“The owner definitely had a vision for that house,” architect Patrick Carter said of the recently completed renovation. “He wanted to really preserve it, the integrity of the core and the bones of it, but also transform it into what it is today from the 1970s that it was.”
The house was built for Albert Abramson, a commercial and residential developer who spent most of his life in the Washington area. Abramson was a major backer of the U.S. Holocaust Memorial Museum in Washington and served as chairman of the museum’s development committee. He was appointed to the museum’s council (board of trustees) by three presidents, Ronald Reagan, George H.W. Bush and Bill Clinton, and was awarded the Presidential Citizens Medal by Clinton.
Abramson’s landmark projects include the Washington Square office building in downtown Washington, which he built with another prominent developer, Theodore Lerner. (Lerner’s family is the majority owner of the Washington Nationals baseball team.) Abramson’s commercial background, Carter said, helps explain an unusual feature of the Bethesda house: It has a foundation of concrete and steel, which is not typical of this type of construction.
According to Carter, the unusual foundation appealed to the current owner, who was involved in “every detail” of the renovation.

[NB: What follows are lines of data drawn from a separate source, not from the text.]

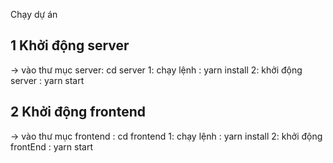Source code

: Chạy dự án

## 1 Khởi động server

-> vào thư mục server: cd server
1: chạy lệnh : yarn install
2: khởi động server : yarn start

## 2 Khởi động frontend

-> vào thư mục frontend : cd frontend
1: chạy lệnh : yarn install
2: khởi động frontEnd : yarn start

The construction team “went back to the drawing board a lot,” Carter said, which contributed to project’s extended timeline.
“He really added a lot of his own personalization,” said Al Otto, the project’s fifth and final builder. “So just because of the unique process, sort of designing as we built it, it was a very large house to build in that manner. I think in the end, it came out beautifully.”
The 1972 house is on a quiet road with mature trees. The real estate listing describes the property as “an estate with an old soul clad in contemporary finishes.” The site, expanded by its current owner, is nearly three acres. At the front of the house, an inlaid crisscross pattern of pavement and grass has replaced a circular driveway surrounding an island.
“When you would come up to it before, with the landscaping and the heavy precast concrete balustrades, it was all very overbearing and dreary,” Carter said, “so by putting the patchwork of paving in the front, it just helps to lift the house.”
The 19-foot-high greeting hall gives way to an open-concept main level with slab-glass staircases on either end. Several formal spaces, set up with entertaining in mind, could be used as sitting or dining rooms. The new kitchen, part of the renovation, has twin wall ovens, a large quartz center island and Miele appliances. A primary bedroom suite is set apart at the end of a hallway.
The upper level is accessible by way of the stairs or two elevators. On this level, there is another primary bedroom suite. It has a raised ceiling and a walk-in closet/dressing room with mirrored doors. Three sets of French doors open to a Juliet balcony. The en suite bathroom has twin floating vanities and a heated floor. A hallway that overlooks the entry hall has three more bedrooms, each with an attached bathroom. Another bedroom and bathroom are on the lower level, which opens to the backyard.
In the rear of the house, the grounds have an outdoor kitchen, a stone terrace, a gazebo and an outdoor pool with an automated retractable cover. A tennis court sits near the edge of the property.
Another wing, a renovated part of the original house, has an exercise space, wet and dry saunas, and an indoor swimming pool with a built-in bar and a skylight. With its exposed wood paneling, the pool room is the only room that still hints at its ’70s origins.
- Bedrooms/bathrooms: 6/10
- Approximate square-footage: 15,000
- Lot size: 2.77 acres
- Features: The mansion, built in 1972, was recently renovated. The property, almost three acres, features a tennis court, two swimming pools, wet and dry saunas, heated floors, an outdoor kitchen and two primary bedroom suites.
- Listing agent: Daniel Heider, TTR Sotheby’s International Realty.